[Start of Attachment]

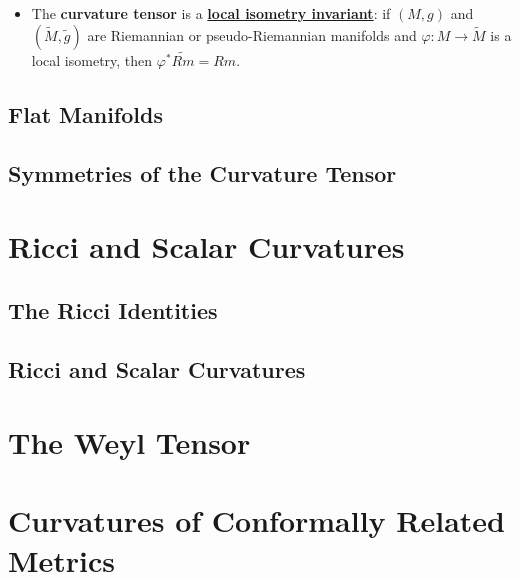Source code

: \documentclass[11pt]{article}
\begin{document}
\begin{itemize}
\item \begin{proposition}
The \textbf{curvature tensor} is a \underline{\textbf{local isometry invariant}}: if $(M,g)$ and $(\widetilde{M}, \widetilde{g})$ are Riemannian or pseudo-Riemannian manifolds and $\varphi: M \rightarrow \widetilde{M}$ is a local isometry, then $\varphi^{*}\widetilde{Rm} = Rm$.
\end{proposition}
\end{itemize}
\subsection{Flat Manifolds}
\subsection{Symmetries of the Curvature Tensor}

\section{Ricci and Scalar Curvatures}
\subsection{The Ricci Identities}
\subsection{Ricci and Scalar Curvatures}

\section{The Weyl Tensor}
\section{Curvatures of Conformally Related Metrics}

\newpage


\end{document}
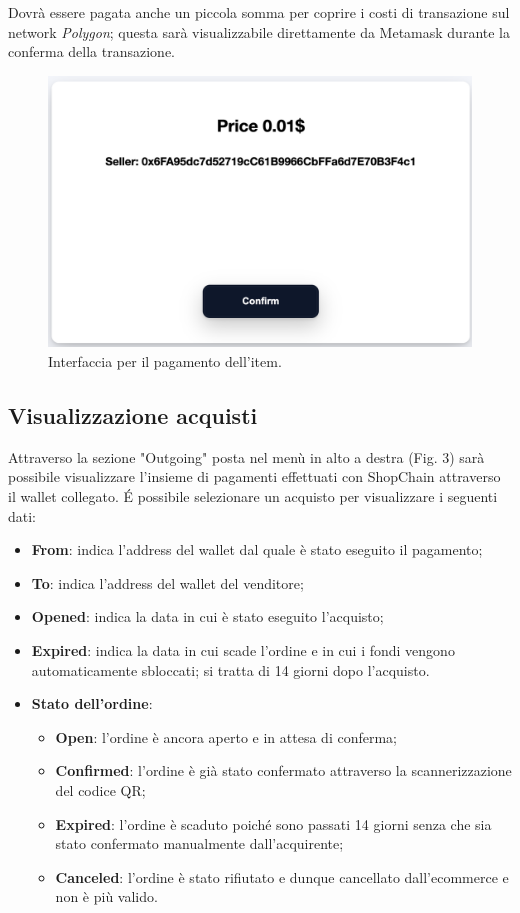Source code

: \documentclass[a4paper, 12pt]{article}
\begin{document}
Dovrà essere pagata anche un piccola somma per coprire i costi di transazione sul network \textit{Polygon}; questa sarà visualizzabile direttamente da Metamask durante la conferma della transazione.

\FloatBarrier
\begin{figure}
\centering
\includegraphics[width=0.5\linewidth]{img/oggetto_in_vendita.png}
\caption{Interfaccia per il pagamento dell'item.}
\end{figure}
\FloatBarrier

\subsection{Visualizzazione acquisti}
Attraverso la sezione "Outgoing" posta nel menù in alto a destra (Fig. 3) sarà possibile visualizzare l'insieme di pagamenti effettuati con ShopChain attraverso il wallet collegato.
É possibile selezionare un acquisto per visualizzare i seguenti dati:
\begin{itemize}
\item \textbf{From}: indica l'address del wallet dal quale è stato eseguito il pagamento;
\item \textbf{To}: indica l'address del wallet del venditore;
\item \textbf{Opened}: indica la data in cui è stato eseguito l'acquisto;
\item \textbf{Expired}: indica la data in cui scade l'ordine e in cui i fondi vengono automaticamente sbloccati; si tratta di 14 giorni dopo l'acquisto.
\item \textbf{Stato dell'ordine}:
  \begin{itemize}
    \item \textbf{Open}: l'ordine è ancora aperto e in attesa di conferma;
    \item \textbf{Confirmed}: l'ordine è già stato confermato attraverso la scannerizzazione del codice QR;
    \item \textbf{Expired}: l'ordine è scaduto poiché sono passati 14 giorni senza che sia stato confermato manualmente dall'acquirente;
    \item \textbf{Canceled}: l'ordine è stato rifiutato e dunque cancellato dall'ecommerce e non è più valido.
  \end{itemize}
\end{itemize}
\end{document}
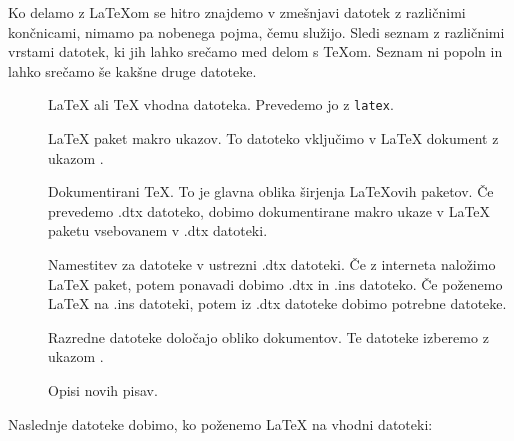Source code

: Ko delamo z \LaTeX{}om se hitro znajdemo v zmešnjavi datotek z različnimi 
končnicami, nimamo pa nobenega pojma, čemu služijo. 
Sledi seznam z različnimi 
vrstami datotek, ki jih lahko srečamo med delom s 
\TeX{}om. Seznam ni popoln in lahko srečamo še kakšne druge datoteke.

\begin{description}
  
\item[] \LaTeX{} ali \TeX{} vhodna datoteka. Prevedemo jo z 
  \texttt{latex}.
\item[] \LaTeX{} paket makro ukazov. To datoteko vključimo v 
  \LaTeX{} dokument z ukazom .
\item[] Dokumentirani \TeX{}. To je glavna oblika širjenja 
  \LaTeX{}ovih paketov. Če prevedemo .dtx datoteko, dobimo
  dokumentirane makro ukaze v \LaTeX{} paketu vsebovanem v .dtx
  datoteki.
\item[] Namestitev za datoteke v ustrezni 
   .dtx datoteki. Če z interneta naložimo \LaTeX{} paket, potem ponavadi dobimo 
  .dtx in .ins datoteko. Če poženemo \LaTeX{} na .ins datoteki, potem iz .dtx datoteke
  dobimo potrebne datoteke.
\item[] Razredne datoteke določajo obliko dokumentov. Te datoteke izberemo 
  z ukazom .
\item[] Opisi novih pisav.
\end{description}
Naslednje datoteke dobimo, ko poženemo \LaTeX{} na vhodni datoteki:


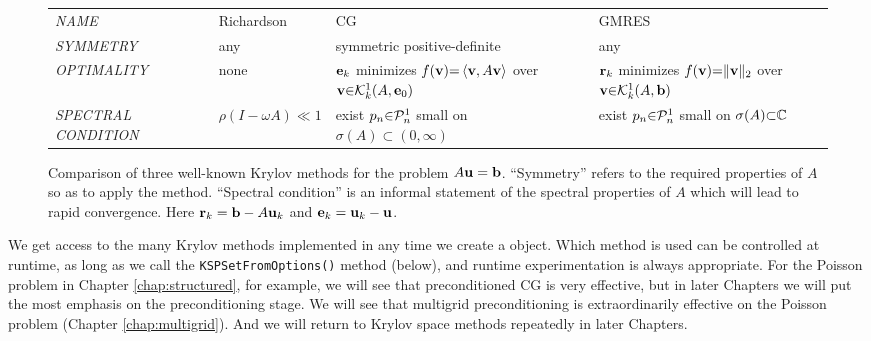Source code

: \newcommand{\mpwide}{28mm}
\bigskip
\begin{figure}[h]
\small
\begin{tabular}{llll} \vspace{5mm}
\emph{NAME}\hspace{0.5in} & Richardson & CG & GMRES \\ \vspace{5mm}
\emph{SYMMETRY} & any & \begin{minipage}[l]{\mpwide}symmetric positive-definite\end{minipage} & any \\ \vspace{5mm}
\emph{OPTIMALITY} & none & \begin{minipage}[l]{25mm}$\mathbf{e}_k$ minimizes $f(\mathbf{v}){=}\left<\mathbf{v},A\mathbf{v}\right>$ over $\mathbf{v}{\in}\mathcal{K}_{k}^1(A,\mathbf{e}_0)$\end{minipage} & \begin{minipage}[l]{\mpwide}$\mathbf{r}_k$ minimizes $f(\mathbf{v}){=}\|\mathbf{v}\|_2$ over $\mathbf{v}{\in}\mathcal{K}_{k}^1(A,\mathbf{b})$\end{minipage} \\ \vspace{5mm}
\begin{minipage}[l]{21mm}\emph{SPECTRAL} \emph{CONDITION}\end{minipage} & $\rho(I-\omega A) \ll 1$ & \begin{minipage}[l]{\mpwide}exist $p_n{\in}\mathcal{P}_n^1$ small on $\sigma(A){\subset}(0,\infty)$\end{minipage} & \begin{minipage}[l]{\mpwide}exist $p_n{\in}\mathcal{P}_n^1$ small on $\sigma(A){\subset}\mathbb{C}$\end{minipage}
\end{tabular}
\caption{Comparison of three well-known Krylov methods for the problem $A\mathbf{u}=\mathbf{b}$.  ``Symmetry'' refers to the required properties of $A$ so as to apply the method.  ``Spectral condition'' is an informal statement of the spectral properties of $A$ which will lead to rapid convergence.  Here $\mathbf{r}_k=\mathbf{b}-A\mathbf{u}_k$ and $\mathbf{e}_k=\mathbf{u}_k-\mathbf{u}$.} \label{tab:krylovcompare}
\end{figure}

We get access to the many Krylov methods implemented in \PETSc any time we create a \pKSP object.  Which method is used can be controlled at runtime, as long as we call the \texttt{KSPSetFromOptions()} method (below), and runtime experimentation is always appropriate.  For the Poisson problem in Chapter \ref{chap:structured}, for example, we will see that preconditioned CG is very effective, but in later Chapters we will put the most emphasis on the preconditioning stage.  We will see that multigrid preconditioning is extraordinarily effective on the Poisson problem (Chapter \ref{chap:multigrid}).  And we will return to Krylov space methods repeatedly in later Chapters.

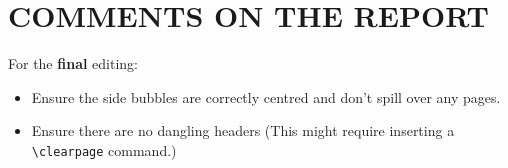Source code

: \documentclass[english,a4,oneside,9pt]{extarticle}
\begin{document}
\section{COMMENTS ON THE REPORT}
For the \textbf{final} editing:
\begin{itemize}
    \item Ensure the side bubbles are correctly centred and don't spill over any pages. 
    \item Ensure there are no dangling headers (This might require inserting a \verb|\clearpage| command.)
\end{itemize}
\clearpage
\end{document}
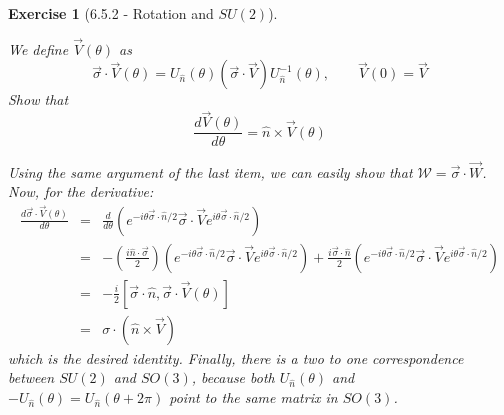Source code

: \documentclass[12pt]{article}
\def\be{\begin{equation}}
\def\ee{\end{equation}}
\def\bea{\begin{eqnarray*}}
\def\eea{\end{eqnarray*}}
\def\f{\frac}
\def\l{\left}
\def\r{\right}
\newtheorem{exercise}{Exercise}
\begin{document}
\begin{exercise}[6.5.2 - Rotation and $SU(2)$]
\begin{exercises}
			\item We define $\vec{V}(\theta)$ as
			\be
				\vec{\sigma}\cdot\vec{V}(\theta) = U_{\hat{n}}(\theta)\l(\vec{\sigma}\cdot\vec{V}\r)U^{-1}_{\hat{n}}(\theta), \quad\quad \vec{V}(0) =\vec{V}
			\ee
			Show that
			\be
				\f{d\vec{V}(\theta)}{d\theta} = \hat{n}\times\vec{V}(\theta)
			\ee
			\begin{multianswer}[true]
				Using the same argument of the last item, we can easily show that $\mathcal{W}=\vec{\sigma}\cdot\vec{W}$. Now, for the derivative:
				\bea
					\f{d\vec{\sigma}\cdot\vec{V}(\theta)}{d\theta} &=& \f{d}{d\theta} \l( e^{-i\theta \vec{\sigma}\cdot\hat{n}/2} \vec{\sigma}\cdot\vec{V} e^{i\theta \vec{\sigma}\cdot\hat{n}/2} \r) \\
						&=& -\l(\f{i \hat{n}\cdot\vec{\sigma}}{2}\r)  \l( e^{-i\theta \vec{\sigma}\cdot\hat{n}/2} \vec{\sigma}\cdot\vec{V} e^{i\theta \vec{\sigma}\cdot\hat{n}/2} \r) + \f{i\vec{\sigma}\cdot\hat{n}}{2} \l( e^{-i\theta \vec{\sigma}\cdot\hat{n}/2} \vec{\sigma}\cdot\vec{V} e^{i\theta \vec{\sigma}\cdot\hat{n}/2} \r) \\
						&=& -\f{i}{2} \l[ \vec{\sigma}\cdot\hat{n}, \vec{\sigma}\cdot \vec{V}(\theta)\r] \\
						&=& \sigma\cdot (\hat{n}\times\vec{V})
				\eea
				which is the desired identity. Finally, there is a two to one correspondence between $SU(2)$ and $SO(3)$, because both $U_{\hat{n}}(\theta)$ and $-U_{\hat{n}}(\theta) = U_{\hat{n}}(\theta + 2\pi)$ point to the same matrix in $SO(3)$. 
			\end{multianswer}
		\end{exercises}
	\end{exercise}
	
\end{document}
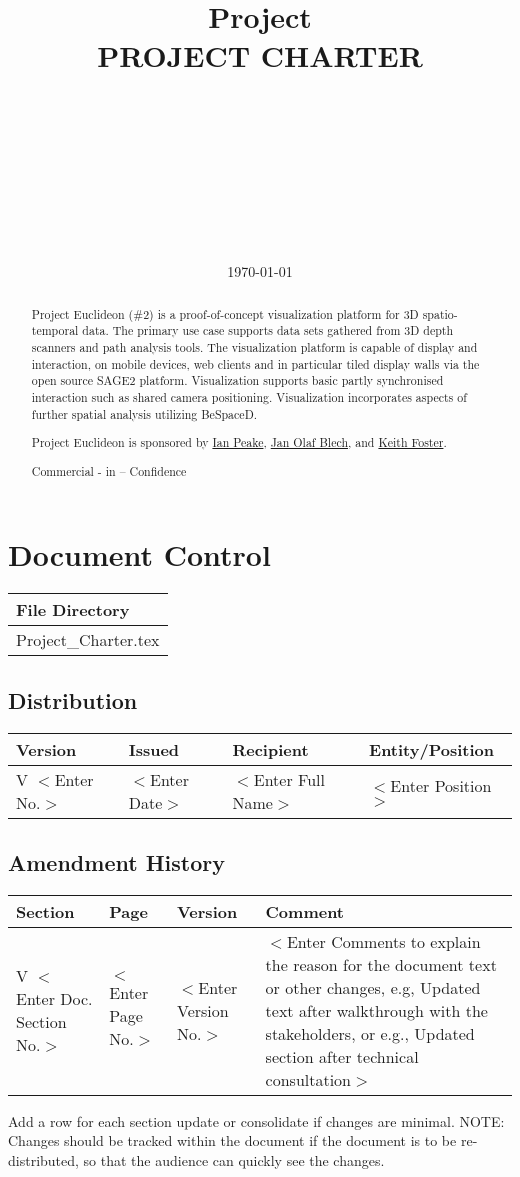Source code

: \documentclass[a4paper]{article}
\title{Project \project\\PROJECT CHARTER}
\author{\Christine\\\ChristineNum\and{}\Kim\\\KimNum\and{}\Robert\\\RobertNum\and{}\Argyll\\\ArgyllNum\and{}\Shyam\\\ShyamNum}
\date{\bigskip\today}
\def\project{Euclideon}
\begin{document}
\maketitle
\begin{abstract}
Project Euclideon (\#2) is a proof-of-concept visualization platform for 3D spatio-temporal data. The primary use case supports data sets gathered from 3D depth scanners and path analysis tools. The visualization platform is capable of display and interaction, on mobile devices, web clients and in particular tiled display walls via the open source SAGE2 platform. Visualization supports basic partly synchronised interaction such as shared camera positioning. Visualization incorporates aspects of further spatial analysis utilizing BeSpaceD.

Project Euclideon is sponsored by \href{mailto:ian.peake@rmit.edu.au?Subject=\project}{Ian Peake}, \href{mailto:janolaf.blech@rmit.edu.au?Subject=\project}{Jan Olaf Blech}, and \href{mailto:keith.foster@rmit.edu.au?Subject=\project}{Keith Foster}.

Commercial - in – Confidence
\end{abstract}

\newpage
\section*{Document Control}
\begin{tabularx}{\textwidth}{|X|}
  \hline\rowcolor{table_header} File Directory\\
  \hline Project\_Charter.tex\\
\hline\end{tabularx}
\subsection*{Distribution}
\begin{tabularx}{\textwidth}{|X|X|X|X|}
  \hline\rowcolor{table_header} Version & Issued & Recipient & Entity/Position\\
  \hline V $<$Enter No.$>$ & $<$Enter Date$>$ & $<$Enter Full Name$>$ & $<$Enter Position$>$\\
\hline\end{tabularx}
\subsection*{Amendment History}
\begin{tabularx}{\textwidth}{|X|X|X|X|}
  \hline\rowcolor{table_header} Section & Page & Version & Comment\\
  \hline V $<$Enter Doc. Section No.$>$ & $<$Enter Page No.$>$ & $<$Enter Version No.$>$ & $<$Enter Comments to explain the reason for the document text or other changes, e.g, Updated text after walkthrough with the stakeholders, or e.g., Updated section after technical consultation$>$\\
\hline\end{tabularx}
Add a row for each section update or consolidate if changes are minimal. NOTE: Changes should be tracked within the document if the document is to be re-distributed, so that the audience can quickly see the changes.
\end{document}
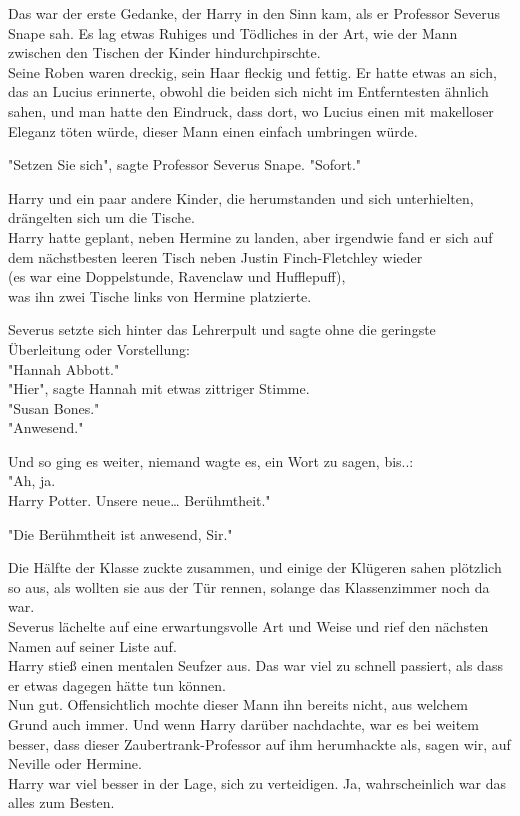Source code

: {Das war der erste Gedanke, der Harry in den Sinn kam, als er Professor Severus Snape sah. Es lag etwas Ruhiges und Tödliches in der Art, wie der Mann zwischen den Tischen der Kinder hindurchpirschte.\\ Seine Roben waren dreckig, sein Haar fleckig und fettig. Er hatte etwas an sich, das an Lucius erinnerte, obwohl die beiden sich nicht im Entferntesten ähnlich sahen, und man hatte den Eindruck, dass dort, wo Lucius einen mit makelloser Eleganz töten würde, dieser Mann einen einfach umbringen würde.

"Setzen Sie sich", sagte Professor Severus Snape. "Sofort."

Harry und ein paar andere Kinder, die herumstanden und sich unterhielten, drängelten sich um die Tische.\\ Harry hatte geplant, neben Hermine zu landen, aber irgendwie fand er sich auf dem nächstbesten leeren Tisch neben Justin Finch-Fletchley wieder\\ (es war eine Doppelstunde, Ravenclaw und Hufflepuff),\\ was ihn zwei Tische links von Hermine platzierte.

Severus setzte sich hinter das Lehrerpult und sagte ohne die geringste Überleitung oder Vorstellung:\\ "Hannah Abbott."\\ "Hier", sagte Hannah mit etwas zittriger Stimme.\\ "Susan Bones."\\ "Anwesend."

Und so ging es weiter, niemand wagte es, ein Wort zu sagen, bis..:\\ "Ah, ja.\\ Harry Potter. Unsere neue… Berühmtheit."

"Die Berühmtheit ist anwesend, Sir."

Die Hälfte der Klasse zuckte zusammen, und einige der Klügeren sahen plötzlich so aus, als wollten sie aus der Tür rennen, solange das Klassenzimmer noch da war.\\ Severus lächelte auf eine erwartungsvolle Art und Weise und rief den nächsten Namen auf seiner Liste auf.\\ Harry stieß einen mentalen Seufzer aus. Das war viel zu schnell passiert, als dass er etwas dagegen hätte tun können.\\ Nun gut. Offensichtlich mochte dieser Mann ihn bereits nicht, aus welchem Grund auch immer. Und wenn Harry darüber nachdachte, war es bei weitem besser, dass dieser Zaubertrank-Professor auf ihm herumhackte als, sagen wir, auf Neville oder Hermine.\\ Harry war viel besser in der Lage, sich zu verteidigen. Ja, wahrscheinlich war das alles zum Besten.

}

[End of Attachment]

### [TASK DESCRIPTION]
Could you copy every line in the records that holds "pagamento"?

### [OUTPUT OF THE TASK]
\caption{Interfaccia per il pagamento dell'item.}
\item \textbf{From}: indica l'address del wallet dal quale è stato eseguito il pagamento;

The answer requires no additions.